EXERCISE BRIEF: Repeat the whole listing below exactly as it reads.

SOURCE DATA:
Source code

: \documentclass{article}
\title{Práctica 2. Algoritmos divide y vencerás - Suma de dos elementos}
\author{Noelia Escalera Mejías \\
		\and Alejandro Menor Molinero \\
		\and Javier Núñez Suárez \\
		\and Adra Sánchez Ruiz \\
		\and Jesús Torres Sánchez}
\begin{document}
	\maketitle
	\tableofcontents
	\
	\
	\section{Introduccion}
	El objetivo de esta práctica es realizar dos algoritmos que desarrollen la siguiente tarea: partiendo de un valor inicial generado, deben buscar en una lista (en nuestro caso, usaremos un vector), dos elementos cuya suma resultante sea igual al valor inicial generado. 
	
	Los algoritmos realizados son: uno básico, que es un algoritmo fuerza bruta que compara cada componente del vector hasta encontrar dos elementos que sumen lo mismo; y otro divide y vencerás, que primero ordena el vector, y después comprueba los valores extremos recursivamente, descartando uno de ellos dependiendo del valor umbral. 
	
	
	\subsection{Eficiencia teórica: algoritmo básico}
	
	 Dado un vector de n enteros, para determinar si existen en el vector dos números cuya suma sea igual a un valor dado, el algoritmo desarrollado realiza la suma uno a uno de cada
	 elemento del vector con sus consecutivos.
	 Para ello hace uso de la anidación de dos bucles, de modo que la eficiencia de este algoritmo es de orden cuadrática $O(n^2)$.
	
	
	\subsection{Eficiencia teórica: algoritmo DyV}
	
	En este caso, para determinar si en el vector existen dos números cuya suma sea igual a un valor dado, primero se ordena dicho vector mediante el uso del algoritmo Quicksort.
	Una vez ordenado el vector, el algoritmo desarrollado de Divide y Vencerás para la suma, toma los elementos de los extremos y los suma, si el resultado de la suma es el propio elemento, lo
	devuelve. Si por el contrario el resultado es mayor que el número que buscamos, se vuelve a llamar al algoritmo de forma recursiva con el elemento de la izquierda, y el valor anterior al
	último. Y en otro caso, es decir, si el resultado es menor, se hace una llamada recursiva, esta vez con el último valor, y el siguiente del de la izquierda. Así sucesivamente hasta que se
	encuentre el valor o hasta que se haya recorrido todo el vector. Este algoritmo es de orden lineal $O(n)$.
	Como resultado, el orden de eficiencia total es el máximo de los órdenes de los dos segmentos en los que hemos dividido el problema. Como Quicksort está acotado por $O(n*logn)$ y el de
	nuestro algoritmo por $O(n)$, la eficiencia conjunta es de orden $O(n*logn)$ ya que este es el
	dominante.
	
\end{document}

OUTPUT OF THE TASK:
Source code

: \documentclass{article}
\title{Práctica 2. Algoritmos divide y vencerás - Suma de dos elementos}
\author{Noelia Escalera Mejías \\
		\and Alejandro Menor Molinero \\
		\and Javier Núñez Suárez \\
		\and Adra Sánchez Ruiz \\
		\and Jesús Torres Sánchez}
\begin{document}
	\maketitle
	\tableofcontents
	\
	\
	\section{Introduccion}
	El objetivo de esta práctica es realizar dos algoritmos que desarrollen la siguiente tarea: partiendo de un valor inicial generado, deben buscar en una lista (en nuestro caso, usaremos un vector), dos elementos cuya suma resultante sea igual al valor inicial generado. 
	
	Los algoritmos realizados son: uno básico, que es un algoritmo fuerza bruta que compara cada componente del vector hasta encontrar dos elementos que sumen lo mismo; y otro divide y vencerás, que primero ordena el vector, y después comprueba los valores extremos recursivamente, descartando uno de ellos dependiendo del valor umbral. 
	
	
	\subsection{Eficiencia teórica: algoritmo básico}
	
	 Dado un vector de n enteros, para determinar si existen en el vector dos números cuya suma sea igual a un valor dado, el algoritmo desarrollado realiza la suma uno a uno de cada
	 elemento del vector con sus consecutivos.
	 Para ello hace uso de la anidación de dos bucles, de modo que la eficiencia de este algoritmo es de orden cuadrática $O(n^2)$.
	
	
	\subsection{Eficiencia teórica: algoritmo DyV}
	
	En este caso, para determinar si en el vector existen dos números cuya suma sea igual a un valor dado, primero se ordena dicho vector mediante el uso del algoritmo Quicksort.
	Una vez ordenado el vector, el algoritmo desarrollado de Divide y Vencerás para la suma, toma los elementos de los extremos y los suma, si el resultado de la suma es el propio elemento, lo
	devuelve. Si por el contrario el resultado es mayor que el número que buscamos, se vuelve a llamar al algoritmo de forma recursiva con el elemento de la izquierda, y el valor anterior al
	último. Y en otro caso, es decir, si el resultado es menor, se hace una llamada recursiva, esta vez con el último valor, y el siguiente del de la izquierda. Así sucesivamente hasta que se
	encuentre el valor o hasta que se haya recorrido todo el vector. Este algoritmo es de orden lineal $O(n)$.
	Como resultado, el orden de eficiencia total es el máximo de los órdenes de los dos segmentos en los que hemos dividido el problema. Como Quicksort está acotado por $O(n*logn)$ y el de
	nuestro algoritmo por $O(n)$, la eficiencia conjunta es de orden $O(n*logn)$ ya que este es el
	dominante.
	
\end{document}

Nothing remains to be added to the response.